In a Rush to Finish the US Women’s Open, and Poised to Win

Seo, who woke up Sunday three over par, endured five weather delays over four days, including one of 2 hours 38 minutes on Sunday, better than any of the 72 golfers who survived the 36-hole cut. Forced to cover 36 holes Sunday, Seo started her third round at 6:45 a.m. and posted a three-under 68. At 7:55 p.m., she made a 2-foot par putt for a closing 68 to finish at three-under 281.

The putt was no gimme; Seo had missed a par putt from the same distance on the previous hole. She twice backed away from the putt before striking it. After the ball disappeared into the hole, she wearily pumped her fist and waved to the crowd.

“Nobody knows what’s going to happen,” Seo said. “I will just pray and wait.” She added: “Even if I could not be a winner, I don’t mind. I gave my best.”

Less than five minutes after Seo finished, play was suspended for the sixth time in the tournament with Seo’s three nearest challengers among the 30 still on the course. Her countrywoman So Yeon Ryu is one stroke behind with three holes to play. Cristie Kerr, the 2007 champion, is two shots back, at one under, with two holes left.

“I think she’s over there celebrating, but I mean, we all still have a chance,” Kerr said. “There are two accessible pins on 17 and 18, and I’m playing great. So I’m going out and swing for the fences and hopefully tie it up.” She added: “It’s been a very long week. I’m excited I get to come out here and finish tomorrow.”

How long and torturous was the week? The Ironman Open aged Seo, who turned 25 on Friday.

“I was a little tired,” said Seo, who will become the eighth South Korean woman to win a major if her score holds up.

Angela Stanford is three behind with four holes to play. Over the first three rounds, she has played the last four holes in one over par. She has bogeyed No. 15 twice.

“Well, I think the good thing is I like the last four holes,” she said, “and so when I get out here in the morning, I’ll be ready to attack them.”

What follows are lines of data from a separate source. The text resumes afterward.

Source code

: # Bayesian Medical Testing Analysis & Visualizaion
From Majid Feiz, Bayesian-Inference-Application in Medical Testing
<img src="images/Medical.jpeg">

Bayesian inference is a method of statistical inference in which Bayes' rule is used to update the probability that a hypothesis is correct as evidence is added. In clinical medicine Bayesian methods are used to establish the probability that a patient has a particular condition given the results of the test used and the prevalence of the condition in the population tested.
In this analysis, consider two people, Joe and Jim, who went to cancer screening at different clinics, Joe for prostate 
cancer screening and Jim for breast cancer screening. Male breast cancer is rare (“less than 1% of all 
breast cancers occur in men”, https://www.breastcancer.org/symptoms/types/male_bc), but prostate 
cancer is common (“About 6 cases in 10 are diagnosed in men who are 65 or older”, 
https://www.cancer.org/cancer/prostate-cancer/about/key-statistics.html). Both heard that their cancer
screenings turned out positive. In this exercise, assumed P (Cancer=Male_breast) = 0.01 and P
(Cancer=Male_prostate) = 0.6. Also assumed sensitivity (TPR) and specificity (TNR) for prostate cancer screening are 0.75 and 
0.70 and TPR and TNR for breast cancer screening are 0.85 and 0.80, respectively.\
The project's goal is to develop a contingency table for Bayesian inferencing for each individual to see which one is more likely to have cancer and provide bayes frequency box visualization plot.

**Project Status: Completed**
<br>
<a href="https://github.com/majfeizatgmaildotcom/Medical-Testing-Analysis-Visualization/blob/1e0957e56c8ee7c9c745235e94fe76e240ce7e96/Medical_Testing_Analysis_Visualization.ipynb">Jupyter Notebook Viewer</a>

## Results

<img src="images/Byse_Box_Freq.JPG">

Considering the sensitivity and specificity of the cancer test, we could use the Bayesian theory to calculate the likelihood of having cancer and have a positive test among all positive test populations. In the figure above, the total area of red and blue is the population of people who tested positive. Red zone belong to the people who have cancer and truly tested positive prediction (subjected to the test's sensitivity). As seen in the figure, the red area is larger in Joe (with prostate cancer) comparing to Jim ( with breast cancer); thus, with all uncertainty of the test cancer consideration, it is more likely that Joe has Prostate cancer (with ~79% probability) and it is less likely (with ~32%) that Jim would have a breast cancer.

On a day that featured funnel-cloud sightings in the area and gassed golfers walking, there were few sights more surreal than Seo and her playing partners, Azahara Munoz and Jiyai Shin, sprinting to their golf balls between shots on the 17th hole.

Were they sprinting to beat another storm cell that was gaining on them or because they had been warned by United States Golf Association officials that they had fallen behind the pace? Whatever the reason, Seo did not seem fazed. She took a moment after hitting her second shot onto the 17th green to admire a rainbow that had formed in the gray sky.

Yani Tseng, who could have completed a career Grand Slam with a victory, played the first nine holes of her final round in three under par to get to one over, four strokes off the lead, but struggled down the stretch and finished at six over.

“I don’t know what happened,” Tseng said. “I thought I have chance. But on the back nine, I probably just tried too hard and thinking too much and didn’t make par.” She added: “It’s tough to play on and off. Sometimes you just want to try to get rhythm, and it’s really tough.”

Seo had booked a flight out of Colorado for Monday morning.

“I think my manager changed it,” she said.